[Your objective]:
Everything from the opening line of the records below up to and including the line containing "Für normale Einsteiger" should be retyped exactly, minus the pictures.

----- Data records -----

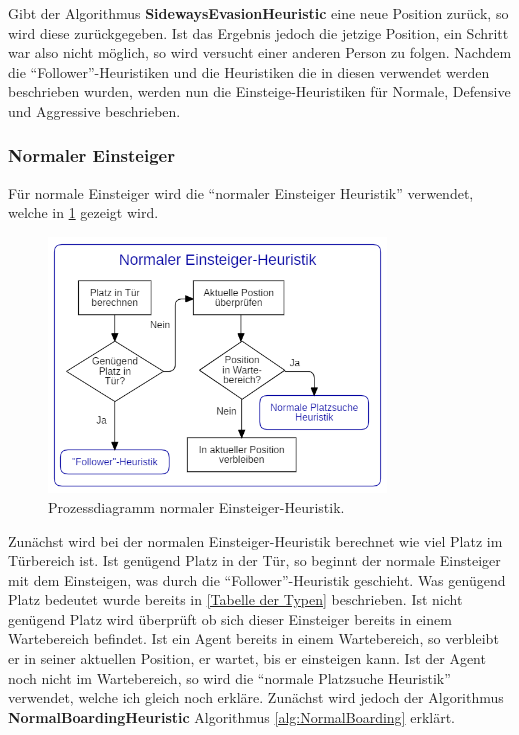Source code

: Gibt der Algorithmus \textbf{SidewaysEvasionHeuristic} eine neue Position zurück, so wird diese zurückgegeben. Ist das Ergebnis jedoch die jetzige Position, ein Schritt war also nicht möglich, so wird versucht einer anderen Person zu folgen.
Nachdem die "`Follower"'-Heuristiken und die Heuristiken die in diesen verwendet werden beschrieben wurden, werden nun die Einsteige-Heuristiken für Normale, Defensive und Aggressive beschrieben.

\subsubsection{Normaler Einsteiger} 
Für normale Einsteiger wird die "`normaler Einsteiger Heuristik"' verwendet, welche in \figurename \ref{fig:NEH} gezeigt wird.
\begin{figure}[H]
	\centering
		\includegraphics[width=0.8\textwidth]{pictures/model/algorithm/boarding/normal_boarding/normal_boarding_heuristic.png}
	\caption{Prozessdiagramm normaler Einsteiger-Heuristik.}
	\label{fig:NEH}
\end{figure}
Zunächst wird bei der normalen Einsteiger-Heuristik berechnet wie viel Platz im Türbereich ist. Ist genügend Platz in der Tür, so beginnt der normale Einsteiger mit dem Einsteigen, was durch die "`Follower"'-Heuristik geschieht. Was genügend Platz bedeutet wurde bereits in \ref{Tabelle der Typen} beschrieben. Ist nicht genügend Platz wird überprüft ob sich dieser Einsteiger bereits in einem Wartebereich befindet. Ist ein Agent bereits in einem Wartebereich, so verbleibt er in seiner aktuellen Position, er wartet, bis er einsteigen kann. Ist der Agent noch nicht im Wartebereich, so wird die "`normale Platzsuche Heuristik"' verwendet, welche ich gleich noch erkläre. Zunächst wird jedoch der Algorithmus \textbf{NormalBoardingHeuristic} Algorithmus \ref{alg:NormalBoarding} erklärt. 
\clearpage

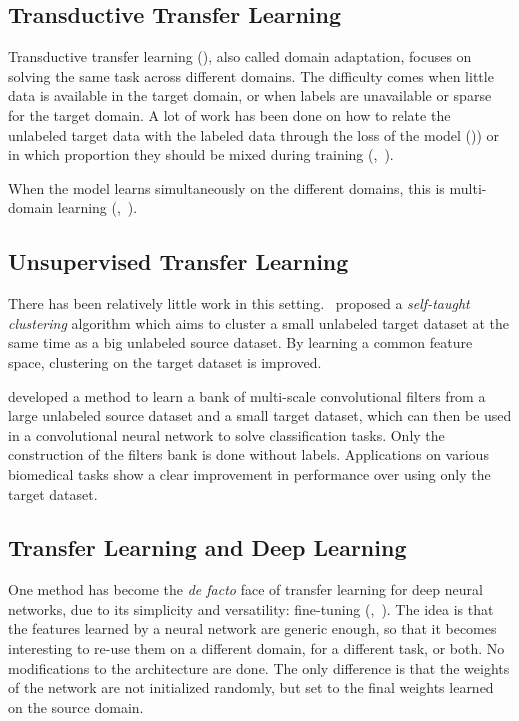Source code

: \subsection{Transductive Transfer Learning}
\label{ssec:transductive}

Transductive transfer learning (\textcite{arnold2007}), also called domain adaptation, focuses on solving the same task across different domains. The difficulty comes when little data is available in the target domain, or when labels are unavailable or sparse for the target domain. A lot of work has been done on how to relate the unlabeled target data with the labeled data through the loss of the model (\textcite{arnold2007})) or in which proportion they should be mixed during training (\textcite{crammer2008JMLR},~\textcite{ben-david2010}).

When the model learns simultaneously on the different domains, this is multi-domain learning (\textcite{daume2007},~\textcite{joshi2013}).

\subsection{Unsupervised Transfer Learning}
\label{ssec:unsupervised}

There has been relatively little work in this setting.~\textcite{dai2008ICML} proposed a \textit{self-taught clustering} algorithm which aims to cluster a small unlabeled target dataset at the same time as a big unlabeled source dataset. By learning a common feature space, clustering on the target dataset is improved.

\textcite{chang2018} developed a method to learn a bank of multi-scale convolutional filters from a large unlabeled source dataset and a small target dataset, which can then be used in a convolutional neural network to solve classification tasks. Only the construction of the filters bank is done without labels. Applications on various biomedical tasks show a clear improvement in performance over using only the target dataset.

\subsection{Transfer Learning and Deep Learning}
\label{ssec:deep_transfer}

One method has become the \textit{de facto} face of transfer learning for deep neural networks, due to its simplicity and versatility: fine-tuning (\textcite{hinton2006},~\textcite{bengio2007NIPS}). The idea is that the features learned by a neural network are generic enough, so that it becomes interesting to re-use them on a different domain, for a different task, or both. No modifications to the architecture are done. The only difference is that the weights of the network are not initialized randomly, but set to the final weights learned on the source domain.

-----

[Solved exercise]:
Source code

: Gibt der Algorithmus \textbf{SidewaysEvasionHeuristic} eine neue Position zurück, so wird diese zurückgegeben. Ist das Ergebnis jedoch die jetzige Position, ein Schritt war also nicht möglich, so wird versucht einer anderen Person zu folgen.
Nachdem die "`Follower"'-Heuristiken und die Heuristiken die in diesen verwendet werden beschrieben wurden, werden nun die Einsteige-Heuristiken für Normale, Defensive und Aggressive beschrieben.

\subsubsection{Normaler Einsteiger} 
Für normale Einsteiger wird die "`normaler Einsteiger Heuristik"' verwendet, welche in \figurename \ref{fig:NEH} gezeigt wird.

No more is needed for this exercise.